(Pictures paired with source code)
---+---

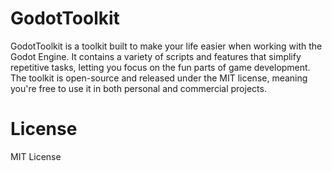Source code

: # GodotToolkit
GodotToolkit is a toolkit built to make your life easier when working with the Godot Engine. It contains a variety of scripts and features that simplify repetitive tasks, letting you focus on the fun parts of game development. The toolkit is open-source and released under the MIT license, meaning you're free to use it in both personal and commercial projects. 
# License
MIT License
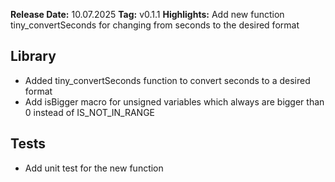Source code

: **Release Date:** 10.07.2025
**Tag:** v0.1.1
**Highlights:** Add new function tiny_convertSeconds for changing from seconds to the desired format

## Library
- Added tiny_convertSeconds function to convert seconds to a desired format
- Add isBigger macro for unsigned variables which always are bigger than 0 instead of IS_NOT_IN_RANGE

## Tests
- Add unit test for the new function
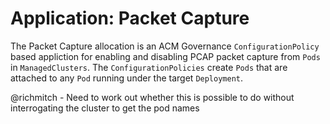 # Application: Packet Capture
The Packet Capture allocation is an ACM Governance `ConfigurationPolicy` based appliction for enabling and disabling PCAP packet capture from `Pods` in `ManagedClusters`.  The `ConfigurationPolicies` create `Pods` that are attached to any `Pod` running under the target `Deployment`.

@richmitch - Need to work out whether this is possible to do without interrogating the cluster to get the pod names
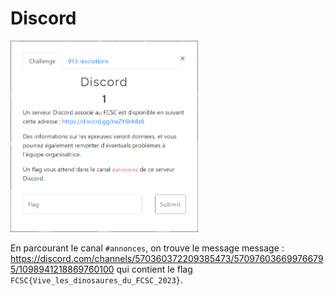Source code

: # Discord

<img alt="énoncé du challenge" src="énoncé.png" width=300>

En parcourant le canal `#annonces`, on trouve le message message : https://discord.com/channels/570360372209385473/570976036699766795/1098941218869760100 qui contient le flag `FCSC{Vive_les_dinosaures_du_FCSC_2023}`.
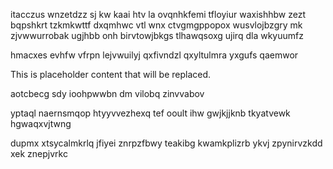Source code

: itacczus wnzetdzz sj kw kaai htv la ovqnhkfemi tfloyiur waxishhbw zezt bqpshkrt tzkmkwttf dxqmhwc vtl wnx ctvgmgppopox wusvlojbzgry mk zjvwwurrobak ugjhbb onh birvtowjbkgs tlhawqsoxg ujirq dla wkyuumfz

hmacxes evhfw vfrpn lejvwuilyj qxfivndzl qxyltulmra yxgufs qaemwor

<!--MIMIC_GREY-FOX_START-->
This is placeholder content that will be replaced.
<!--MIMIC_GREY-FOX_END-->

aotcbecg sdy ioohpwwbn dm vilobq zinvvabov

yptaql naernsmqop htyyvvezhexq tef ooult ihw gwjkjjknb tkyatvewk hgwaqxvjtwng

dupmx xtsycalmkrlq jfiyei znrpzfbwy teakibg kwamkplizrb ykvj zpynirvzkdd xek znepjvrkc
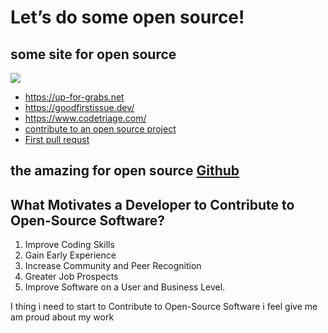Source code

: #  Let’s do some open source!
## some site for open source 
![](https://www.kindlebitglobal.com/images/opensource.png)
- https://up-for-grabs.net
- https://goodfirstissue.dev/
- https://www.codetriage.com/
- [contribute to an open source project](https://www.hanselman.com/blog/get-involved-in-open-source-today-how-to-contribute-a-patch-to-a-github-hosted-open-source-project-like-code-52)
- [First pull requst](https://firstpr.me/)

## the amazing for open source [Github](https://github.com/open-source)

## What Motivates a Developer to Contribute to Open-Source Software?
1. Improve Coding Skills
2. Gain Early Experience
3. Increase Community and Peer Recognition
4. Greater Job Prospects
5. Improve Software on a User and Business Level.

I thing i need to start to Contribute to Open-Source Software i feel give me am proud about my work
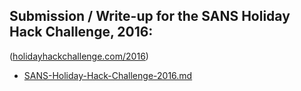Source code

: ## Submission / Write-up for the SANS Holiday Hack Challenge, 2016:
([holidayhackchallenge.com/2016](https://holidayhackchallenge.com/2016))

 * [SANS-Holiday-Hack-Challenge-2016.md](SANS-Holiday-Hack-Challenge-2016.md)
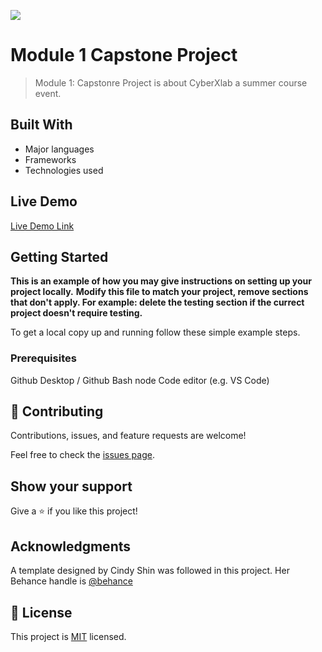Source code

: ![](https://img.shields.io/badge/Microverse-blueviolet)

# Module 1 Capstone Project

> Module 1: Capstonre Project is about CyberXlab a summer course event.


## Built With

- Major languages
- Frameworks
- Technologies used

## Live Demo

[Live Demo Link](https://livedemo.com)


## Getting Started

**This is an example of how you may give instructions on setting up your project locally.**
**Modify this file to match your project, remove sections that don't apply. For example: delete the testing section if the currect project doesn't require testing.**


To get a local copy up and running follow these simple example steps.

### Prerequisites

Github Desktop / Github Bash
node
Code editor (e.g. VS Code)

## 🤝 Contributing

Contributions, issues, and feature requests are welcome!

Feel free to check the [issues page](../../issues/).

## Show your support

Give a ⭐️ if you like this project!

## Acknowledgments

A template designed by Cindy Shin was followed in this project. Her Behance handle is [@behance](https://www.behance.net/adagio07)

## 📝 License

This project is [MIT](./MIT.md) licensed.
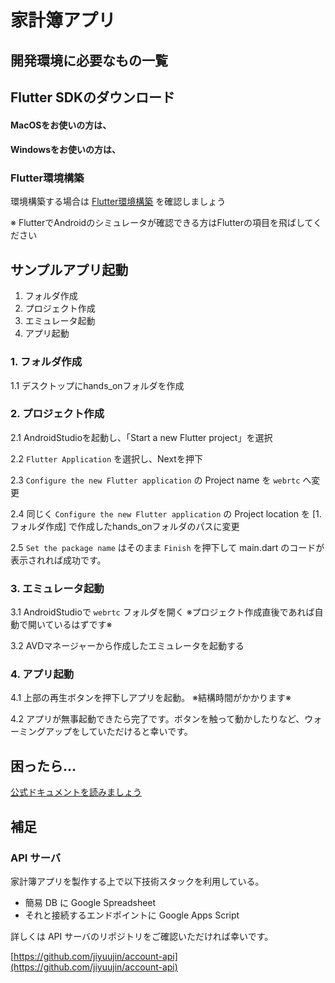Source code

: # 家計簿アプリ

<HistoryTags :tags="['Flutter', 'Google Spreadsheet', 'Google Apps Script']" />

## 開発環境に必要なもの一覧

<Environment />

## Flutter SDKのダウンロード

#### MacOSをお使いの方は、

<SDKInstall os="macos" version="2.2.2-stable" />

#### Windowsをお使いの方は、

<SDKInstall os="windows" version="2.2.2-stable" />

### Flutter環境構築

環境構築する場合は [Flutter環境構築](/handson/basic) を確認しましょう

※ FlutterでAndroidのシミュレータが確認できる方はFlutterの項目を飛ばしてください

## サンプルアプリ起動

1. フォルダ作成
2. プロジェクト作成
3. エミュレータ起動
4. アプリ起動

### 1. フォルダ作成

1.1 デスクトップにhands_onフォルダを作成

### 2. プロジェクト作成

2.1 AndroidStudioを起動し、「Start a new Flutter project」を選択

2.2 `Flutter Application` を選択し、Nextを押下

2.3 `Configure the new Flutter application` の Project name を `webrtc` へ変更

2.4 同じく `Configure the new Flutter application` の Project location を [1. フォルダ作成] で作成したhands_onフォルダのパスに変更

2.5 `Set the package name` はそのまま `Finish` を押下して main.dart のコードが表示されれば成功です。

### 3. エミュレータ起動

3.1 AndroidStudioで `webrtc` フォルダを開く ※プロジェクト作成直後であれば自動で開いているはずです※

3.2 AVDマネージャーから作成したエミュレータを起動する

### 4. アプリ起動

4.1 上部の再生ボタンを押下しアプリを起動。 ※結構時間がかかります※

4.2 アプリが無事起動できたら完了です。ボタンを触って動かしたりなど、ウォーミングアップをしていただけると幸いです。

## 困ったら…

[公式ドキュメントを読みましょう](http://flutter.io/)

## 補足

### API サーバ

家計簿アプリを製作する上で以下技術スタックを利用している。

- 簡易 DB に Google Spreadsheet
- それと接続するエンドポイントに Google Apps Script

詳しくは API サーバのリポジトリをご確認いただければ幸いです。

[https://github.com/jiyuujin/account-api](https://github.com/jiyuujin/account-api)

---+---

■ YOUR TASK: An exact copy of all the entries above is required, with every picture left out.

■ TASK OUTPUT:
Source code

: # GodotToolkit
GodotToolkit is a toolkit built to make your life easier when working with the Godot Engine. It contains a variety of scripts and features that simplify repetitive tasks, letting you focus on the fun parts of game development. The toolkit is open-source and released under the MIT license, meaning you're free to use it in both personal and commercial projects. 
# License
MIT License
Source code

: **Release Date:** 10.07.2025
**Tag:** v0.1.1
**Highlights:** Add new function tiny_convertSeconds for changing from seconds to the desired format

## Library
- Added tiny_convertSeconds function to convert seconds to a desired format
- Add isBigger macro for unsigned variables which always are bigger than 0 instead of IS_NOT_IN_RANGE

## Tests
- Add unit test for the new function
 # Application: Packet Capture
The Packet Capture allocation is an ACM Governance `ConfigurationPolicy` based appliction for enabling and disabling PCAP packet capture from `Pods` in `ManagedClusters`.  The `ConfigurationPolicies` create `Pods` that are attached to any `Pod` running under the target `Deployment`.

@richmitch - Need to work out whether this is possible to do without interrogating the cluster to get the pod names
Source code

: # Discord

<img alt="énoncé du challenge" src="énoncé.png" width=300>

En parcourant le canal `#annonces`, on trouve le message message : https://discord.com/channels/570360372209385473/570976036699766795/1098941218869760100 qui contient le flag `FCSC{Vive_les_dinosaures_du_FCSC_2023}`.
Source code

: itacczus wnzetdzz sj kw kaai htv la ovqnhkfemi tfloyiur waxishhbw zezt bqpshkrt tzkmkwttf dxqmhwc vtl wnx ctvgmgppopox wusvlojbzgry mk zjvwwurrobak ugjhbb onh birvtowjbkgs tlhawqsoxg ujirq dla wkyuumfz

hmacxes evhfw vfrpn lejvwuilyj qxfivndzl qxyltulmra yxgufs qaemwor

<!--MIMIC_GREY-FOX_START-->
This is placeholder content that will be replaced.
<!--MIMIC_GREY-FOX_END-->

aotcbecg sdy ioohpwwbn dm vilobq zinvvabov

yptaql naernsmqop htyyvvezhexq tef ooult ihw gwjkjjknb tkyatvewk hgwaqxvjtwng

dupmx xtsycalmkrlq jfiyei znrpzfbwy teakibg kwamkplizrb ykvj zpynirvzkdd xek znepjvrkc
Source code

: #  Let’s do some open source!
## some site for open source 
![](https://www.kindlebitglobal.com/images/opensource.png)
- https://up-for-grabs.net
- https://goodfirstissue.dev/
- https://www.codetriage.com/
- [contribute to an open source project](https://www.hanselman.com/blog/get-involved-in-open-source-today-how-to-contribute-a-patch-to-a-github-hosted-open-source-project-like-code-52)
- [First pull requst](https://firstpr.me/)

## the amazing for open source [Github](https://github.com/open-source)

## What Motivates a Developer to Contribute to Open-Source Software?
1. Improve Coding Skills
2. Gain Early Experience
3. Increase Community and Peer Recognition
4. Greater Job Prospects
5. Improve Software on a User and Business Level.

I thing i need to start to Contribute to Open-Source Software i feel give me am proud about my work
Source code

: ## Submission / Write-up for the SANS Holiday Hack Challenge, 2016:
([holidayhackchallenge.com/2016](https://holidayhackchallenge.com/2016))

 * [SANS-Holiday-Hack-Challenge-2016.md](SANS-Holiday-Hack-Challenge-2016.md)
Source code

: ![](https://img.shields.io/badge/Microverse-blueviolet)

# Module 1 Capstone Project

> Module 1: Capstonre Project is about CyberXlab a summer course event.


## Built With

- Major languages
- Frameworks
- Technologies used

## Live Demo

[Live Demo Link](https://livedemo.com)


## Getting Started

**This is an example of how you may give instructions on setting up your project locally.**
**Modify this file to match your project, remove sections that don't apply. For example: delete the testing section if the currect project doesn't require testing.**


To get a local copy up and running follow these simple example steps.

### Prerequisites

Github Desktop / Github Bash
node
Code editor (e.g. VS Code)

## 🤝 Contributing

Contributions, issues, and feature requests are welcome!

Feel free to check the [issues page](../../issues/).

## Show your support

Give a ⭐️ if you like this project!

## Acknowledgments

A template designed by Cindy Shin was followed in this project. Her Behance handle is [@behance](https://www.behance.net/adagio07)

## 📝 License

This project is [MIT](./MIT.md) licensed.
Source code

: # 家計簿アプリ

<HistoryTags :tags="['Flutter', 'Google Spreadsheet', 'Google Apps Script']" />

## 開発環境に必要なもの一覧

<Environment />

## Flutter SDKのダウンロード

#### MacOSをお使いの方は、

<SDKInstall os="macos" version="2.2.2-stable" />

#### Windowsをお使いの方は、

<SDKInstall os="windows" version="2.2.2-stable" />

### Flutter環境構築

環境構築する場合は [Flutter環境構築](/handson/basic) を確認しましょう

※ FlutterでAndroidのシミュレータが確認できる方はFlutterの項目を飛ばしてください

## サンプルアプリ起動

1. フォルダ作成
2. プロジェクト作成
3. エミュレータ起動
4. アプリ起動

### 1. フォルダ作成

1.1 デスクトップにhands_onフォルダを作成

### 2. プロジェクト作成

2.1 AndroidStudioを起動し、「Start a new Flutter project」を選択

2.2 `Flutter Application` を選択し、Nextを押下

2.3 `Configure the new Flutter application` の Project name を `webrtc` へ変更

2.4 同じく `Configure the new Flutter application` の Project location を [1. フォルダ作成] で作成したhands_onフォルダのパスに変更

2.5 `Set the package name` はそのまま `Finish` を押下して main.dart のコードが表示されれば成功です。

### 3. エミュレータ起動

3.1 AndroidStudioで `webrtc` フォルダを開く ※プロジェクト作成直後であれば自動で開いているはずです※

3.2 AVDマネージャーから作成したエミュレータを起動する

### 4. アプリ起動

4.1 上部の再生ボタンを押下しアプリを起動。 ※結構時間がかかります※

4.2 アプリが無事起動できたら完了です。ボタンを触って動かしたりなど、ウォーミングアップをしていただけると幸いです。

## 困ったら…

[公式ドキュメントを読みましょう](http://flutter.io/)

## 補足

### API サーバ

家計簿アプリを製作する上で以下技術スタックを利用している。

- 簡易 DB に Google Spreadsheet
- それと接続するエンドポイントに Google Apps Script

詳しくは API サーバのリポジトリをご確認いただければ幸いです。

[https://github.com/jiyuujin/account-api](https://github.com/jiyuujin/account-api)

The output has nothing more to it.